#### PROBLEM TO SOLVE:
Going through the listing below, tally the lines that contain the word "called" and give only that figure.

#### SUPPLIED DATA:
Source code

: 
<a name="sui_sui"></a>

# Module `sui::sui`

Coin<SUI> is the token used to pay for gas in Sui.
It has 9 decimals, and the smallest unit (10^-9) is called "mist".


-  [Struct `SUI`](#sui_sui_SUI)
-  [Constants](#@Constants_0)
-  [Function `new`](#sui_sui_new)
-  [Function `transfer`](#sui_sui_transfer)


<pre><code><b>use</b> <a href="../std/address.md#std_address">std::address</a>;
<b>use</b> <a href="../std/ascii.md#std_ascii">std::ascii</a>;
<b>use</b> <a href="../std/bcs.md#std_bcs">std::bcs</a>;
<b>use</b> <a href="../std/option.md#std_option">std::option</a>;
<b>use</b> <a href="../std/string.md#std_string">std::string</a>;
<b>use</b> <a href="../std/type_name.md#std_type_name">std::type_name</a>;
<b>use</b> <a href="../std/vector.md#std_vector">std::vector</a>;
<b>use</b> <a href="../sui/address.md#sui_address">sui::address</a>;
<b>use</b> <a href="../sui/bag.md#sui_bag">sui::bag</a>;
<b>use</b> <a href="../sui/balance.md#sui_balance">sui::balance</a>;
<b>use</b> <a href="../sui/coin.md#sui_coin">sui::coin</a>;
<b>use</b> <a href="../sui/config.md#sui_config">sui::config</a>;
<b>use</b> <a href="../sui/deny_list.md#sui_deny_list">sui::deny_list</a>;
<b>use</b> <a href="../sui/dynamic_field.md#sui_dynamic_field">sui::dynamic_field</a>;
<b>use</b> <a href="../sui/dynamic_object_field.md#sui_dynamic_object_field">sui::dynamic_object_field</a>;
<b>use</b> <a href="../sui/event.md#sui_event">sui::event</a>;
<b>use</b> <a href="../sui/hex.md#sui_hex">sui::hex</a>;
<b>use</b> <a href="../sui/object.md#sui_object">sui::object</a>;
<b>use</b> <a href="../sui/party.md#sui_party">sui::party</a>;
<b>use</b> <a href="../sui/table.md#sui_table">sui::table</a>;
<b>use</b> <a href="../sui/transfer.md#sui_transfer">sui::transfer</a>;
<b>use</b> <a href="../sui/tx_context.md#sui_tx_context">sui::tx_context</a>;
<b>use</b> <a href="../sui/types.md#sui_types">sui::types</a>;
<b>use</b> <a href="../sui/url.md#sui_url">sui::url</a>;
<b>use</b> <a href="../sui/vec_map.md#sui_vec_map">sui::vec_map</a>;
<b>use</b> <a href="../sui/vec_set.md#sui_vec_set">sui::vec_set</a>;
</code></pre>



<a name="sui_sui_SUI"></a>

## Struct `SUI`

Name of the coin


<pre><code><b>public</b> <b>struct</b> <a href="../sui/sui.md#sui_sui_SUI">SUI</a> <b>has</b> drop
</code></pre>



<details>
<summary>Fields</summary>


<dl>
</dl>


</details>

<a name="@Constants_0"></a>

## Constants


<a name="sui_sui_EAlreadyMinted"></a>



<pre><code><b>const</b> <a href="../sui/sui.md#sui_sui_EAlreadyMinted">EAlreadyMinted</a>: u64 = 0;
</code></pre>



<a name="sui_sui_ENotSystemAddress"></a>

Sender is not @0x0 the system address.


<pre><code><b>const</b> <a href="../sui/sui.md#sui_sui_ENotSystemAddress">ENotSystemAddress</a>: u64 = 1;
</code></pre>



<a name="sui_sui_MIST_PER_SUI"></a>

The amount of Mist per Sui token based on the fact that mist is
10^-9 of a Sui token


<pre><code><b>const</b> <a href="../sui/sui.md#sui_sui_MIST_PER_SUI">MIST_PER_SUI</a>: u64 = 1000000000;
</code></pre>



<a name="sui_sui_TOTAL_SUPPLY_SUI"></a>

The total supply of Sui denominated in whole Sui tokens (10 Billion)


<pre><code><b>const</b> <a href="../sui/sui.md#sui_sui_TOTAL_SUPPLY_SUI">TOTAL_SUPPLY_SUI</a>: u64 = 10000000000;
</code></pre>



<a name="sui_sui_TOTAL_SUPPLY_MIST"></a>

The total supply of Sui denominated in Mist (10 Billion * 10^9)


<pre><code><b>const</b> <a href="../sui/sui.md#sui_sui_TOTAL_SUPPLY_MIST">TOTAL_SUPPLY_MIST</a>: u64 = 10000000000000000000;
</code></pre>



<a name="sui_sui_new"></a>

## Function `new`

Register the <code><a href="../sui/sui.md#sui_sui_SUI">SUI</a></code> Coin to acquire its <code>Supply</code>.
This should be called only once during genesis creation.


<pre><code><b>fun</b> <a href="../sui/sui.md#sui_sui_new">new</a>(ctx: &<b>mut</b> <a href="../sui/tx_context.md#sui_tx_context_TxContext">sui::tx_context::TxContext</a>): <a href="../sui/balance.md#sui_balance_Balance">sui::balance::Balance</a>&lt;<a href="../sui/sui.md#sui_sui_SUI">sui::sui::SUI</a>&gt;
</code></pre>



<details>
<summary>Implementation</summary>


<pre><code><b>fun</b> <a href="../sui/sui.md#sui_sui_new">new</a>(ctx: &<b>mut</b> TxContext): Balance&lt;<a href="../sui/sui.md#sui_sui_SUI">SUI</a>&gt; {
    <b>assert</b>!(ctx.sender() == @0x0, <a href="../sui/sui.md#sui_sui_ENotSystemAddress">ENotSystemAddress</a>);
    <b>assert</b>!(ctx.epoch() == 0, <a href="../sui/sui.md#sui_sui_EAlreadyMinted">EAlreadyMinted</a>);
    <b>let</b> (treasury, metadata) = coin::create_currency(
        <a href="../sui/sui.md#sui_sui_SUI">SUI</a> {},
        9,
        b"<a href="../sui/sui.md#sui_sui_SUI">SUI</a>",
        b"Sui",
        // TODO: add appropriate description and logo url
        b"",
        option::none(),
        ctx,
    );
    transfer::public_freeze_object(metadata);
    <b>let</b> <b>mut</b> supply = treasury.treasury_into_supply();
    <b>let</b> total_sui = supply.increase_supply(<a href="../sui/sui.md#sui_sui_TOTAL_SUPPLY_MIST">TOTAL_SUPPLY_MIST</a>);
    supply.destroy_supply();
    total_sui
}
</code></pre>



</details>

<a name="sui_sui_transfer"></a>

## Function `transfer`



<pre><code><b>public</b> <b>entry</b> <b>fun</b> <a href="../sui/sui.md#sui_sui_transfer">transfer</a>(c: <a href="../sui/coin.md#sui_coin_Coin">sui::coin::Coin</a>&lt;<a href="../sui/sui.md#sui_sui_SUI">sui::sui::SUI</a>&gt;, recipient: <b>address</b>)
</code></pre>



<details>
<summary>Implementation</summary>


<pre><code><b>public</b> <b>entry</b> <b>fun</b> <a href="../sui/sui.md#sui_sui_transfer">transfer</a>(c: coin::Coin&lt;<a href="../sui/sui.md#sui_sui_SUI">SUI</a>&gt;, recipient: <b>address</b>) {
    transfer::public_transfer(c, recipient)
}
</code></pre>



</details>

#### WRITTEN REPLY:
2